Here’s a few tips for using a Git pre-commit hook.
Keep your hook script in source control
Commit your hook script (say pre-commit.sh
) at the root of your project and
include the installation instructions in your README/documentation to encourage
all developers use it.
Installation is nothing more than:
ln -s ../../pre-commit.sh .git/hooks/pre-commit
Then everyone benefits from running the same set of tests before committing and updates are picked up automatically.

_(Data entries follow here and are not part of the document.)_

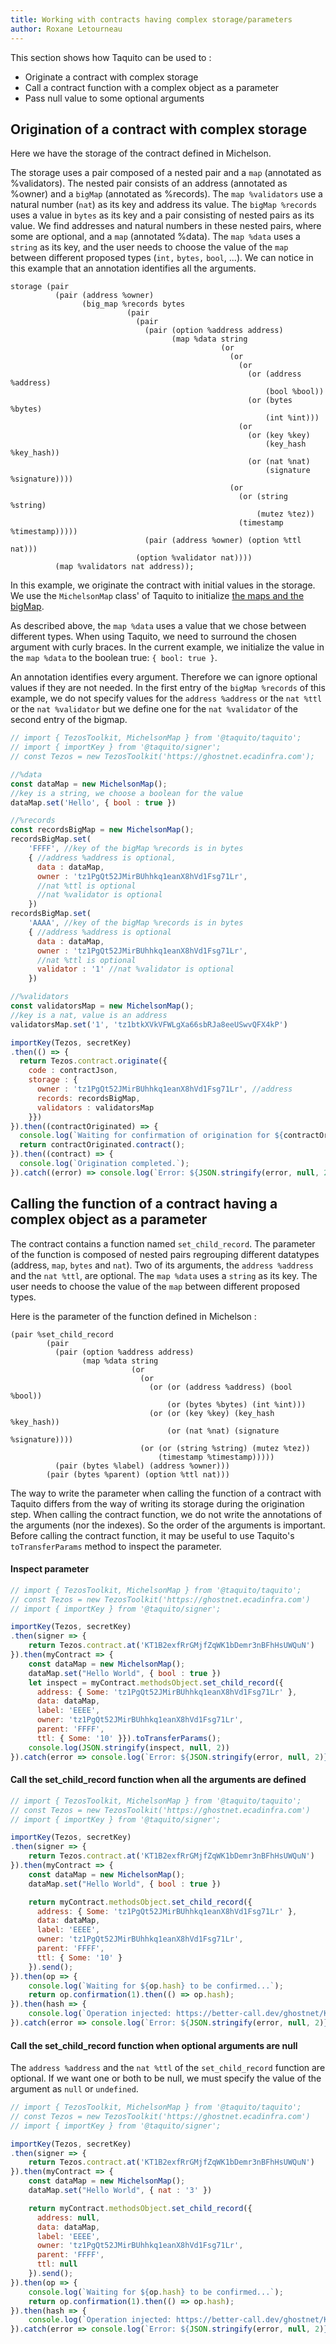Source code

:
 ```yaml
---
title: Working with contracts having complex storage/parameters
author: Roxane Letourneau
---
```


This section shows how Taquito can be used to :
- Originate a contract with complex storage
- Call a contract function with a complex object as a parameter
- Pass null value to some optional arguments

## Origination of a contract with complex storage

Here we have the storage of the contract defined in Michelson.

The storage uses a pair composed of a nested pair and a `map` (annotated as %validators). The nested pair consists of an address (annotated as %owner) and a `bigMap` (annotated as %records). The `map %validators` use a natural number (`nat`) as its key and address its value. The `bigMap %records` uses a value in `bytes` as its key and a pair consisting of nested pairs as its value. We find addresses and natural numbers in these nested pairs, where some are optional, and a `map` (annotated %data). The `map %data` uses a `string` as its key, and the user needs to choose the value of the `map` between different proposed types (`int,` `bytes,` `bool`, ...). We can notice in this example that an annotation identifies all the arguments.

```
storage (pair
          (pair (address %owner)
                (big_map %records bytes
                          (pair
                            (pair
                              (pair (option %address address)
                                    (map %data string
                                               (or
                                                 (or
                                                   (or
                                                     (or (address %address)
                                                         (bool %bool))
                                                     (or (bytes %bytes)
                                                         (int %int)))
                                                   (or
                                                     (or (key %key)
                                                         (key_hash %key_hash))
                                                     (or (nat %nat)
                                                         (signature %signature))))
                                                 (or
                                                   (or (string %string)
                                                       (mutez %tez))
                                                   (timestamp %timestamp)))))
                              (pair (address %owner) (option %ttl nat)))
                            (option %validator nat))))
          (map %validators nat address));
```

In this example, we originate the contract with initial values in the storage. We use the `MichelsonMap` class' of Taquito to initialize [the maps and the bigMap](https://taquito.io/docs/maps_bigmaps).

As described above, the `map %data` uses a value that we chose between different types. When using Taquito, we need to surround the chosen argument with curly braces. In the current example, we initialize the value in the `map %data` to the boolean true: `{ bool: true }`.

An annotation identifies every argument. Therefore we can ignore optional values if they are not needed. In the first entry of the `bigMap %records` of this example, we do not specify values for the `address %address` or the `nat %ttl` or the `nat %validator` but we define one for the `nat %validator` of the second entry of the bigmap.

```js live noInline
// import { TezosToolkit, MichelsonMap } from '@taquito/taquito';
// import { importKey } from '@taquito/signer';
// const Tezos = new TezosToolkit('https://ghostnet.ecadinfra.com');

//%data
const dataMap = new MichelsonMap();
//key is a string, we choose a boolean for the value
dataMap.set('Hello', { bool : true })

//%records
const recordsBigMap = new MichelsonMap();
recordsBigMap.set(
    'FFFF', //key of the bigMap %records is in bytes
    { //address %address is optional,
      data : dataMap,
      owner : 'tz1PgQt52JMirBUhhkq1eanX8hVd1Fsg71Lr',
      //nat %ttl is optional
      //nat %validator is optional
    })
recordsBigMap.set(
    'AAAA', //key of the bigMap %records is in bytes
    { //address %address is optional
      data : dataMap,
      owner : 'tz1PgQt52JMirBUhhkq1eanX8hVd1Fsg71Lr',
      //nat %ttl is optional
      validator : '1' //nat %validator is optional
    })

//%validators
const validatorsMap = new MichelsonMap();
//key is a nat, value is an address
validatorsMap.set('1', 'tz1btkXVkVFWLgXa66sbRJa8eeUSwvQFX4kP')

importKey(Tezos, secretKey)
.then(() => {
  return Tezos.contract.originate({
    code : contractJson,
    storage : {
      owner : 'tz1PgQt52JMirBUhhkq1eanX8hVd1Fsg71Lr', //address
      records: recordsBigMap,
      validators : validatorsMap
    }})
}).then((contractOriginated) => {
  console.log(`Waiting for confirmation of origination for ${contractOriginated.contractAddress}...`);
  return contractOriginated.contract();
}).then((contract) => {
  console.log(`Origination completed.`);
}).catch((error) => console.log(`Error: ${JSON.stringify(error, null, 2)}`));
```

## Calling the function of a contract having a complex object as a parameter

The contract contains a function named `set_child_record`. The parameter of the function is composed of nested pairs regrouping different datatypes (address, `map`, `bytes` and `nat`). Two of its arguments, the `address %address` and the `nat %ttl`, are optional. The `map %data` uses a `string` as its key. The user needs to choose the value of the `map` between different proposed types.

Here is the parameter of the function defined in Michelson :

```
(pair %set_child_record
        (pair
          (pair (option %address address)
                (map %data string
                           (or
                             (or
                               (or (or (address %address) (bool %bool))
                                   (or (bytes %bytes) (int %int)))
                               (or (or (key %key) (key_hash %key_hash))
                                   (or (nat %nat) (signature %signature))))
                             (or (or (string %string) (mutez %tez))
                                 (timestamp %timestamp)))))
          (pair (bytes %label) (address %owner)))
        (pair (bytes %parent) (option %ttl nat)))
```

The way to write the parameter when calling the function of a contract with Taquito differs from the way of writing its storage during the origination step. When calling the contract function, we do not write the annotations of the arguments (nor the indexes). So the order of the arguments is important. Before calling the contract function, it may be useful to use Taquito's `toTransferParams` method to inspect the parameter.

#### Inspect parameter

```js live noInline
// import { TezosToolkit, MichelsonMap } from '@taquito/taquito';
// const Tezos = new TezosToolkit('https://ghostnet.ecadinfra.com')
// import { importKey } from '@taquito/signer';

importKey(Tezos, secretKey)
.then(signer => {
    return Tezos.contract.at('KT1B2exfRrGMjfZqWK1bDemr3nBFhHsUWQuN')
}).then(myContract => {
    const dataMap = new MichelsonMap();
    dataMap.set("Hello World", { bool : true })
    let inspect = myContract.methodsObject.set_child_record({
      address: { Some: 'tz1PgQt52JMirBUhhkq1eanX8hVd1Fsg71Lr' },
      data: dataMap,
      label: 'EEEE',
      owner: 'tz1PgQt52JMirBUhhkq1eanX8hVd1Fsg71Lr',
      parent: 'FFFF',
      ttl: { Some: '10' }}).toTransferParams();
    console.log(JSON.stringify(inspect, null, 2))
}).catch(error => console.log(`Error: ${JSON.stringify(error, null, 2)}`));
```

#### Call the set_child_record function when all the arguments are defined

```js live noInline
// import { TezosToolkit, MichelsonMap } from '@taquito/taquito';
// const Tezos = new TezosToolkit('https://ghostnet.ecadinfra.com')
// import { importKey } from '@taquito/signer';

importKey(Tezos, secretKey)
.then(signer => {
    return Tezos.contract.at('KT1B2exfRrGMjfZqWK1bDemr3nBFhHsUWQuN')
}).then(myContract => {
    const dataMap = new MichelsonMap();
    dataMap.set("Hello World", { bool : true })

    return myContract.methodsObject.set_child_record({
      address: { Some: 'tz1PgQt52JMirBUhhkq1eanX8hVd1Fsg71Lr' },
      data: dataMap,
      label: 'EEEE',
      owner: 'tz1PgQt52JMirBUhhkq1eanX8hVd1Fsg71Lr',
      parent: 'FFFF',
      ttl: { Some: '10' }
    }).send();
}).then(op => {
    console.log(`Waiting for ${op.hash} to be confirmed...`);
    return op.confirmation(1).then(() => op.hash);
}).then(hash => {
    console.log(`Operation injected: https://better-call.dev/ghostnet/KT1B2exfRrGMjfZqWK1bDemr3nBFhHsUWQuN/operations`);
}).catch(error => console.log(`Error: ${JSON.stringify(error, null, 2)}`));
```
#### Call the set_child_record function when optional arguments are null

The `address %address` and the `nat %ttl` of the `set_child_record` function are optional. If we want one or both to be null, we must specify the value of the argument as `null` or `undefined`.

```js live noInline
// import { TezosToolkit, MichelsonMap } from '@taquito/taquito';
// const Tezos = new TezosToolkit('https://ghostnet.ecadinfra.com')
// import { importKey } from '@taquito/signer';

importKey(Tezos, secretKey)
.then(signer => {
    return Tezos.contract.at('KT1B2exfRrGMjfZqWK1bDemr3nBFhHsUWQuN')
}).then(myContract => {
    const dataMap = new MichelsonMap();
    dataMap.set("Hello World", { nat : '3' })

    return myContract.methodsObject.set_child_record({
      address: null,
      data: dataMap,
      label: 'EEEE',
      owner: 'tz1PgQt52JMirBUhhkq1eanX8hVd1Fsg71Lr',
      parent: 'FFFF',
      ttl: null
    }).send();
}).then(op => {
    console.log(`Waiting for ${op.hash} to be confirmed...`);
    return op.confirmation(1).then(() => op.hash);
}).then(hash => {
    console.log(`Operation injected: https://better-call.dev/ghostnet/KT1B2exfRrGMjfZqWK1bDemr3nBFhHsUWQuN/operations`);
}).catch(error => console.log(`Error: ${JSON.stringify(error, null, 2)}`));
```
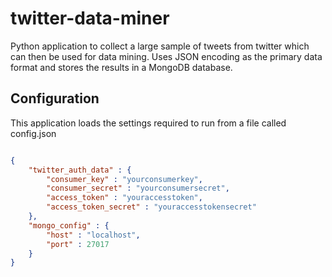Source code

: twitter-data-miner
==================

Python application to collect a large sample of tweets from twitter which can then be used for data mining. Uses JSON encoding as the primary data format and stores the results in a MongoDB database.

Configuration
--------------

This application loads the settings required to run from a file called config.json

```json

{
	"twitter_auth_data" : {
		"consumer_key" : "yourconsumerkey",
		"consumer_secret" : "yourconsumersecret",
		"access_token" : "youraccesstoken",
		"access_token_secret" : "youraccesstokensecret"
	},
	"mongo_config" : {
		"host" : "localhost",
		"port" : 27017
	}
}

```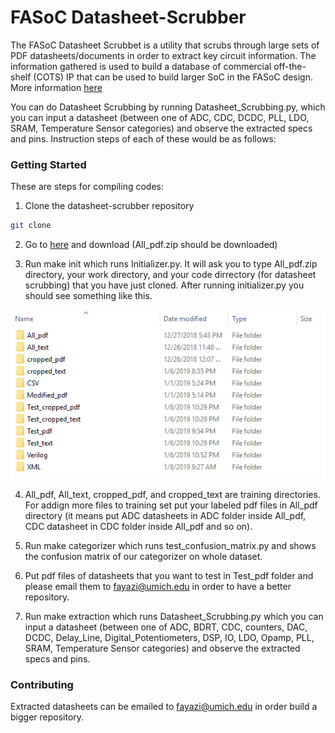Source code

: # FASoC Datasheet-Scrubber
The FASoC Datasheet Scrubbet is a utility that scrubs through large sets of PDF datasheets/documents in order to extract key circuit information. The information gathered is used to build a database of commercial off-the-shelf (COTS) IP that can be used to build larger SoC in the FASoC design. More information [here](https://fasoc.engin.umich.edu/datasheet-scrubber)

You can do Datasheet Scrubbing by running Datasheet_Scrubbing.py, which you can input a datasheet (between one of ADC, CDC, DCDC, PLL, LDO, SRAM, Temperature Sensor categories) and observe the extracted specs and pins. Instruction steps of each of these would be as follows:

### Getting Started
These are steps for compiling codes:
1. Clone the datasheet-scrubber repository
```bash
git clone 
```
2. Go to [here](https://www.dropbox.com/s/ixrf3t2dl1a9p4s/All_pdf.zip?dl=0) and download (All_pdf.zip should be downloaded)

3. Run make init which runs Initializer.py. It will ask you to type All_pdf.zip directory, your work directory, and your code dirrectory (for datasheet scrubbing) that you have just cloned. After running initializer.py you should see something like this.

![](src/docs/fig1.png)

4. All_pdf, All_text, cropped_pdf, and cropped_text are training directories. For addign more files to training set put your labeled pdf files in All_pdf directory (it means put ADC datasheets in ADC folder inside All_pdf, CDC datasheet in CDC folder inside All_pdf and so on).

5. Run make categorizer which runs test_confusion_matrix.py and shows the confusion matrix of our categorizer on whole dataset.

6. Put pdf files of datasheets that you want to test in Test_pdf folder and please email them to fayazi@umich.edu in order to have a better repository.

7. Run make extraction which runs Datasheet_Scrubbing.py which you can input a datasheet (between one of ADC, BDRT, CDC, counters, DAC, DCDC, Delay_Line, Digital_Potentiometers, DSP, IO, LDO, Opamp, PLL, SRAM, Temperature Sensor categories) and observe the extracted specs and pins. 

### Contributing
Extracted datasheets can be emailed to fayazi@umich.edu in order build a bigger repository.

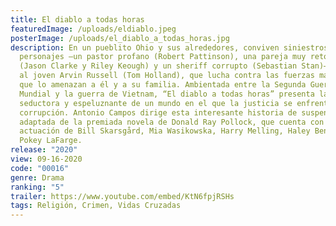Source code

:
 ```yaml
---
title: El diablo a todas horas
featuredImage: /uploads/eldiablo.jpeg
posterImage: /uploads/el_diablo_a_todas_horas.jpg
description: En un pueblito Ohio y sus alrededores, conviven siniestros
  personajes —un pastor profano (Robert Pattinson), una pareja muy retorcida
  (Jason Clarke y Riley Keough) y un sheriff corrupto (Sebastian Stan)— en torno
  al joven Arvin Russell (Tom Holland), que lucha contra las fuerzas malignas
  que lo amenazan a él y a su familia. Ambientada entre la Segunda Guerra
  Mundial y la guerra de Vietnam, “El diablo a todas horas” presenta la imagen
  seductora y espeluznante de un mundo en el que la justicia se enfrenta a la
  corrupción. Antonio Campos dirige esta interesante historia de suspenso
  adaptada de la premiada novela de Donald Ray Pollock, que cuenta con la
  actuación de Bill Skarsgård, Mia Wasikowska, Harry Melling, Haley Bennett y
  Pokey LaFarge.
release: "2020"
view: 09-16-2020
code: "00016"
genre: Drama
ranking: "5"
trailer: https://www.youtube.com/embed/KtN6fpjRSHs
tags: Religión, Crimen, Vidas Cruzadas
---
```

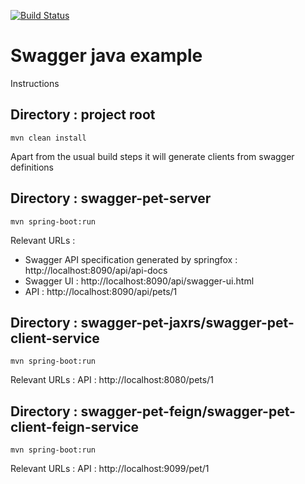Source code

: [![Build Status](https://travis-ci.org/ExampleDriven/swagger-java-spring-example.svg)](https://travis-ci.org/ExampleDriven/swagger-java-spring-example)
# Swagger java example

Instructions

## Directory : project root

```shell
mvn clean install
```

Apart from the usual build steps it will generate clients from swagger definitions


## Directory : swagger-pet-server

```shell
mvn spring-boot:run
```

Relevant URLs :
* Swagger API specification generated by springfox : http://localhost:8090/api/api-docs
* Swagger UI : http://localhost:8090/api/swagger-ui.html
* API : http://localhost:8090/api/pets/1

## Directory : swagger-pet-jaxrs/swagger-pet-client-service

```shell
mvn spring-boot:run
```

Relevant URLs :
API : http://localhost:8080/pets/1


## Directory : swagger-pet-feign/swagger-pet-client-feign-service

```shell
mvn spring-boot:run
```

Relevant URLs :
API : http://localhost:9099/pet/1
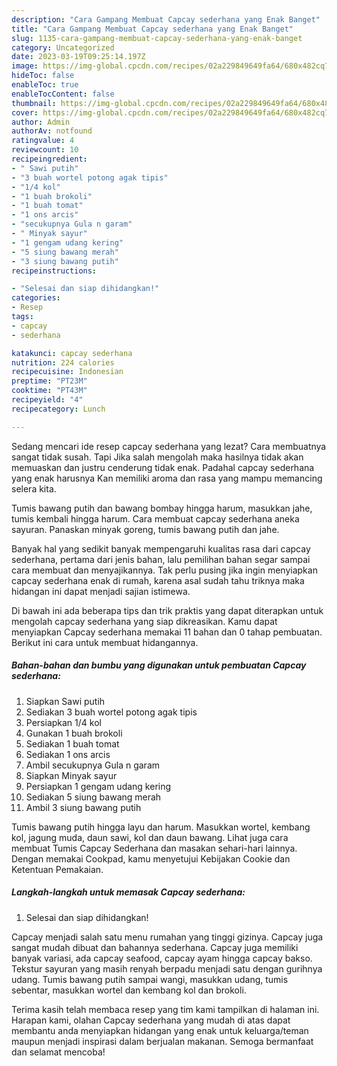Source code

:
 ```yaml
---
description: "Cara Gampang Membuat Capcay sederhana yang Enak Banget"
title: "Cara Gampang Membuat Capcay sederhana yang Enak Banget"
slug: 1135-cara-gampang-membuat-capcay-sederhana-yang-enak-banget
category: Uncategorized
date: 2023-03-19T09:25:14.197Z
image: https://img-global.cpcdn.com/recipes/02a229849649fa64/680x482cq70/capcay-sederhana-foto-resep-utama.jpg
hideToc: false
enableToc: true
enableTocContent: false
thumbnail: https://img-global.cpcdn.com/recipes/02a229849649fa64/680x482cq70/capcay-sederhana-foto-resep-utama.jpg
cover: https://img-global.cpcdn.com/recipes/02a229849649fa64/680x482cq70/capcay-sederhana-foto-resep-utama.jpg
author: Admin
authorAv: notfound
ratingvalue: 4
reviewcount: 10
recipeingredient:
- " Sawi putih"
- "3 buah wortel potong agak tipis"
- "1/4 kol"
- "1 buah brokoli"
- "1 buah tomat"
- "1 ons arcis"
- "secukupnya Gula n garam"
- " Minyak sayur"
- "1 gengam udang kering"
- "5 siung bawang merah"
- "3 siung bawang putih"
recipeinstructions:

- "Selesai dan siap dihidangkan!"
categories:
- Resep
tags:
- capcay
- sederhana

katakunci: capcay sederhana 
nutrition: 224 calories
recipecuisine: Indonesian
preptime: "PT23M"
cooktime: "PT43M"
recipeyield: "4"
recipecategory: Lunch

---
```



Sedang mencari ide resep capcay sederhana yang lezat? Cara membuatnya sangat tidak susah. Tapi Jika salah mengolah maka hasilnya tidak akan memuaskan dan justru cenderung tidak enak. Padahal capcay sederhana yang enak harusnya Kan memiliki aroma dan rasa yang mampu memancing selera kita.


Tumis bawang putih dan bawang bombay hingga harum, masukkan jahe, tumis kembali hingga harum. Cara membuat capcay sederhana aneka sayuran. Panaskan minyak goreng, tumis bawang putih dan jahe.

Banyak hal yang sedikit banyak mempengaruhi kualitas rasa dari capcay sederhana, pertama dari jenis bahan, lalu pemilihan bahan segar sampai cara membuat dan menyajikannya. Tak perlu pusing jika ingin menyiapkan capcay sederhana enak di rumah, karena asal sudah tahu triknya maka hidangan ini dapat menjadi sajian istimewa.


Di bawah ini ada beberapa tips dan trik praktis yang dapat diterapkan untuk mengolah capcay sederhana yang siap dikreasikan. Kamu dapat menyiapkan Capcay sederhana memakai 11 bahan dan 0 tahap pembuatan. Berikut ini cara untuk membuat hidangannya.

<!--inarticleads1-->

##### Bahan-bahan dan bumbu yang digunakan untuk pembuatan Capcay sederhana:

1. Siapkan  Sawi putih
1. Sediakan 3 buah wortel potong agak tipis
1. Persiapkan 1/4 kol
1. Gunakan 1 buah brokoli
1. Sediakan 1 buah tomat
1. Sediakan 1 ons arcis
1. Ambil secukupnya Gula n garam
1. Siapkan  Minyak sayur
1. Persiapkan 1 gengam udang kering
1. Sediakan 5 siung bawang merah
1. Ambil 3 siung bawang putih


Tumis bawang putih hingga layu dan harum. Masukkan wortel, kembang kol, jagung muda, daun sawi, kol dan daun bawang. Lihat juga cara membuat Tumis Capcay Sederhana dan masakan sehari-hari lainnya. Dengan memakai Cookpad, kamu menyetujui Kebijakan Cookie dan Ketentuan Pemakaian. 

<!--inarticleads2-->

##### Langkah-langkah untuk memasak Capcay sederhana:


1. Selesai dan siap dihidangkan!

Capcay menjadi salah satu menu rumahan yang tinggi gizinya. Capcay juga sangat mudah dibuat dan bahannya sederhana. Capcay juga memiliki banyak variasi, ada capcay seafood, capcay ayam hingga capcay bakso. Tekstur sayuran yang masih renyah berpadu menjadi satu dengan gurihnya udang. Tumis bawang putih sampai wangi, masukkan udang, tumis sebentar, masukkan wortel dan kembang kol dan brokoli. 

Terima kasih telah membaca resep yang tim kami tampilkan di halaman ini. Harapan kami, olahan Capcay sederhana yang mudah di atas dapat membantu anda menyiapkan hidangan yang enak untuk keluarga/teman maupun menjadi inspirasi dalam berjualan makanan. Semoga bermanfaat dan selamat mencoba!
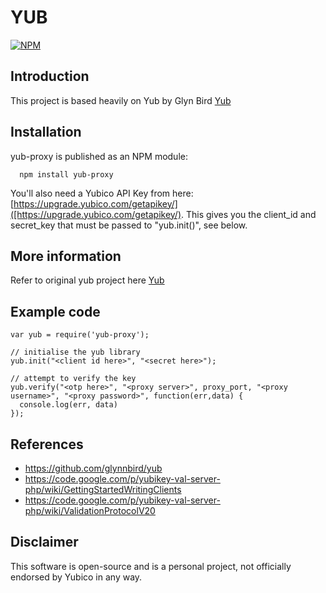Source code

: # YUB

[![NPM](https://nodei.co/npm/yub.png)](https://nodei.co/npm/yub-proxy/)

## Introduction

This project is based heavily on Yub by Glyn Bird [Yub](https://github.com/glynnbird/yub)

## Installation

yub-proxy is published as an NPM module:

```
  npm install yub-proxy
```

You'll also need a Yubico API Key from here: [https://upgrade.yubico.com/getapikey/]([https://upgrade.yubico.com/getapikey/). This gives you the
client_id and secret_key that must be passed to "yub.init()", see below.

## More information

Refer to original yub project here [Yub](https://github.com/glynnbird/yub)

## Example code

```
var yub = require('yub-proxy');

// initialise the yub library
yub.init("<client id here>", "<secret here>");

// attempt to verify the key
yub.verify("<otp here>", "<proxy server>", proxy_port, "<proxy username>", "<proxy password>", function(err,data) {
  console.log(err, data)
});
```



## References

* https://github.com/glynnbird/yub
* https://code.google.com/p/yubikey-val-server-php/wiki/GettingStartedWritingClients
* https://code.google.com/p/yubikey-val-server-php/wiki/ValidationProtocolV20

## Disclaimer

This software is open-source and is a personal project, not officially endorsed by Yubico in any way.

Stash unstaged changes before running tests
Ensure that unstaged code isn’t tested within your pre-commit script. This is
missed by many sample pre-commit scripts but is easily achieved with
git stash
:
# pre-commit.sh
STASH_NAME="pre-commit-$(date +%s)"
git stash save --quiet --keep-index --include-untracked $STASH_NAME
# Test prospective commit
...
STASHES=$(git stash list)
if [[ $STASHES == *"$STASH_NAME" ]]; then
git stash pop --quiet
fi
Run your test suite before each commit
Obviously.
It’s best to have a script (say run_tests.sh
) that encapsulates the standard
arguments to your test runner so your pre-commit script doesn’t fall out of
date. Something like:
# pre-commit.sh
git stash -q --keep-index
./run_tests.sh
RESULT=$?
git stash pop -q
[ $RESULT -ne 0 ] && exit 1
exit 0
where a sample run_tests.sh
implementation for a Django project may look like:
# run_tests.sh
./manage.py test --settings=settings_test -v 2
Skip the pre-commit hook sometimes
Be aware of the --no-verify
option to git commit
. This bypasses the
pre-commit hook when committing, which is useful if you have just manually run
your test suite and don’t need to see it run again when committing.
I use git aliases to make this easy:
# ~/.bash_aliases
alias gc='git commit'
alias gcv='git commit --no-verify'
Search yo.. code for debugging code
At some point, someone will try and commit a file containing
import pdb; pdb.set_trace()
or some other debugging code. This can be easily avoided using the
pre-commit.sh
file to grep the staged codebase and abort the commit if
forbidden strings are found.
Here’s an example that looks for console.log
:
FILES_PATTERN='\.(js|coffee)(\..+)?$'
FORBIDDEN='console.log'
git diff --cached --name-only | \
grep -E $FILES_PATTERN | \
GREP_COLOR='4;5;37;41' xargs grep --color --with-filename -n $FORBIDDEN && echo 'COMMIT REJECTED Found "$FORBIDDEN" references. Please remove them before committing' && exit 1
It’s straightforward to extend this code block to search for other terms.